◆ **What to produce**
Find the line with "эрэмбэлэгдсэн (Almost Sorted)" in the entries below. Repeat it, every following line, and the line with "reverse l r —", exactly and with nothing added.

◆ **Data shown**
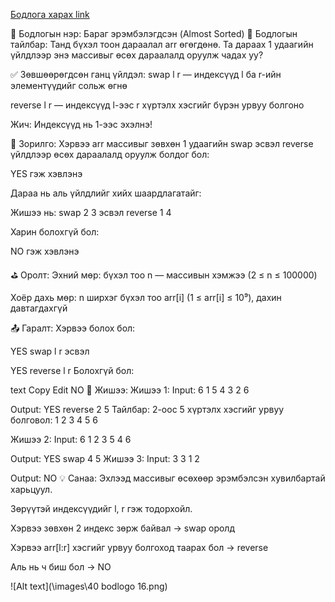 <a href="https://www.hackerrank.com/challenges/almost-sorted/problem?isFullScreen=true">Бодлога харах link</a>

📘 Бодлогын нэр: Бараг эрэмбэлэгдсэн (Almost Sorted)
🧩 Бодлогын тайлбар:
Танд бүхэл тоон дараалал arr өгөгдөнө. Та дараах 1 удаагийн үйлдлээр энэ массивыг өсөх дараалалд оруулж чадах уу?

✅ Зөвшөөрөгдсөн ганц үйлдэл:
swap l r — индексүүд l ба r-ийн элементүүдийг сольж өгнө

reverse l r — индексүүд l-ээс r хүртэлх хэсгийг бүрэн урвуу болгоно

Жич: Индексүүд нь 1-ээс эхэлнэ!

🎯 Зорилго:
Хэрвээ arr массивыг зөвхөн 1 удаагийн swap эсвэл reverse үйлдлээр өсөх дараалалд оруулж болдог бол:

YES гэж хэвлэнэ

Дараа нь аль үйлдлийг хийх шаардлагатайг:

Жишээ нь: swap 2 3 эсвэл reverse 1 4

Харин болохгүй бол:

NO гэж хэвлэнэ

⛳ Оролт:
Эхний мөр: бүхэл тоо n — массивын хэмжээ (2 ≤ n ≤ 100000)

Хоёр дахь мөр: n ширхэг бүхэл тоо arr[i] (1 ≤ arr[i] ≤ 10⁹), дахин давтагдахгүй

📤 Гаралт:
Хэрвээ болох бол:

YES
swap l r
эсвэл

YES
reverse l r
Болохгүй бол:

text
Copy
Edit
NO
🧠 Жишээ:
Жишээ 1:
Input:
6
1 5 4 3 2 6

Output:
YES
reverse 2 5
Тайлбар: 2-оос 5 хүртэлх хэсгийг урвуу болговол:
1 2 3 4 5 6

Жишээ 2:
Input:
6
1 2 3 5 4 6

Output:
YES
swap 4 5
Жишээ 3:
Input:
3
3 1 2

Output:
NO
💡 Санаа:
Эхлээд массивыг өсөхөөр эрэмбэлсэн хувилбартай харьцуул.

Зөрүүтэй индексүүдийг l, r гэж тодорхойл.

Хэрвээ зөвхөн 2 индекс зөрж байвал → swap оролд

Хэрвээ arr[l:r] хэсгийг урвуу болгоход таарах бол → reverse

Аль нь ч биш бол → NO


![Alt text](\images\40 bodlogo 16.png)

◆ **Exercise solution**
📘 Бодлогын нэр: Бараг эрэмбэлэгдсэн (Almost Sorted)
🧩 Бодлогын тайлбар:
Танд бүхэл тоон дараалал arr өгөгдөнө. Та дараах 1 удаагийн үйлдлээр энэ массивыг өсөх дараалалд оруулж чадах уу?

✅ Зөвшөөрөгдсөн ганц үйлдэл:
swap l r — индексүүд l ба r-ийн элементүүдийг сольж өгнө

reverse l r — индексүүд l-ээс r хүртэлх хэсгийг бүрэн урвуу болгоно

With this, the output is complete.